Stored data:
________________
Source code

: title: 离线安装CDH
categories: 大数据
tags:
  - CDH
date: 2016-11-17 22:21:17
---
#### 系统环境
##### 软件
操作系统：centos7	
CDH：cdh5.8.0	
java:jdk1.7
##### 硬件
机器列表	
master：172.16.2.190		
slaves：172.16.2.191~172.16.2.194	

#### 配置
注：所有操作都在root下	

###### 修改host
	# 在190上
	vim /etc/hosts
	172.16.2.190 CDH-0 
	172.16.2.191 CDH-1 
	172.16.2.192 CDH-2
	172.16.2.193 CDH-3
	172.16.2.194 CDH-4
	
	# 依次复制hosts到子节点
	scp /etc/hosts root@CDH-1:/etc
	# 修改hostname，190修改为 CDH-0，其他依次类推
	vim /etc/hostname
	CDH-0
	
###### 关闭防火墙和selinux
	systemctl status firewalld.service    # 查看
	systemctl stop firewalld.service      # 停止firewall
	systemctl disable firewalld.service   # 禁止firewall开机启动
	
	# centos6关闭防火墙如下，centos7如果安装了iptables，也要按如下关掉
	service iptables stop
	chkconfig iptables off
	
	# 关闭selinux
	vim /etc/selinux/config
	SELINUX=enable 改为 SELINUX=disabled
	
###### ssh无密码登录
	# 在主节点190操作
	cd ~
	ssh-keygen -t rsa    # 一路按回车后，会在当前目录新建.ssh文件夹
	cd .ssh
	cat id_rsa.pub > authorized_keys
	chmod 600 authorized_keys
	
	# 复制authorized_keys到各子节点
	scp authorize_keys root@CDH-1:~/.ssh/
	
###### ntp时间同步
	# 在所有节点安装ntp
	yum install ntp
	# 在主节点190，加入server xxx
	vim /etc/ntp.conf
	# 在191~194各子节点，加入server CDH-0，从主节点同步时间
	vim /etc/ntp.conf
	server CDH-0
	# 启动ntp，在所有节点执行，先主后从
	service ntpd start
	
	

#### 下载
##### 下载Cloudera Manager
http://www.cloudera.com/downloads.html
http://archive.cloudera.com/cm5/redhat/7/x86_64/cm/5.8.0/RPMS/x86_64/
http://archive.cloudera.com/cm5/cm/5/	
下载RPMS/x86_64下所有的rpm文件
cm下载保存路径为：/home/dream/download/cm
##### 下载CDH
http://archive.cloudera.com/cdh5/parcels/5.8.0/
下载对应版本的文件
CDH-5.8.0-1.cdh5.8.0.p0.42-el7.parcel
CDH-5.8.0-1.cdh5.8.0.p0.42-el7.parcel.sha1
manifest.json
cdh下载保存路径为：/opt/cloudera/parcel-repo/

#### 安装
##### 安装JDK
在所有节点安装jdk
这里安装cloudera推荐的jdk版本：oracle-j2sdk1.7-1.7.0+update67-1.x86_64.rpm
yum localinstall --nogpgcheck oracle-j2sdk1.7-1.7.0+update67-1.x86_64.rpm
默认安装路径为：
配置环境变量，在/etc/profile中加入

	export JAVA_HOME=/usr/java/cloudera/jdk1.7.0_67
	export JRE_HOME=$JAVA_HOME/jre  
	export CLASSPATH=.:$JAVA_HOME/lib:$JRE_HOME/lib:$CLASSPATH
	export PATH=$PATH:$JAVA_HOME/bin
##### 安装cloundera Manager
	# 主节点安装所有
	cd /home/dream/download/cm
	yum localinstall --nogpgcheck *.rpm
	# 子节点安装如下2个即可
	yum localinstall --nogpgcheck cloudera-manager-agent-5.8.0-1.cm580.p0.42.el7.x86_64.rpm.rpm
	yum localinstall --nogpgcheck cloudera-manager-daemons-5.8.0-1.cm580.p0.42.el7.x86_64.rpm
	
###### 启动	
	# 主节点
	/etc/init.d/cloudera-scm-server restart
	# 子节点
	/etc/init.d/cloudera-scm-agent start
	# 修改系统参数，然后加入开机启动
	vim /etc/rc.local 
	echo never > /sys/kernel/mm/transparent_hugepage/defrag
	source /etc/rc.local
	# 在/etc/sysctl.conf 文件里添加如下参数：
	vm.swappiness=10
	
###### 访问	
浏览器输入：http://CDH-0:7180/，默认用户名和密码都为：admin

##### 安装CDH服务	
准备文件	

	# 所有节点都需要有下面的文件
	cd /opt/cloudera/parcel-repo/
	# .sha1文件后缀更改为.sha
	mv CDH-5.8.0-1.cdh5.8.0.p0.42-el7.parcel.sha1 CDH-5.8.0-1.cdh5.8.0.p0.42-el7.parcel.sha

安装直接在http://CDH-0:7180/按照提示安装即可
________________
▸ Your assignment
Within the data, count the lines that hold the word "init". Answer with the figure and nothing more.

▸ Completed task
2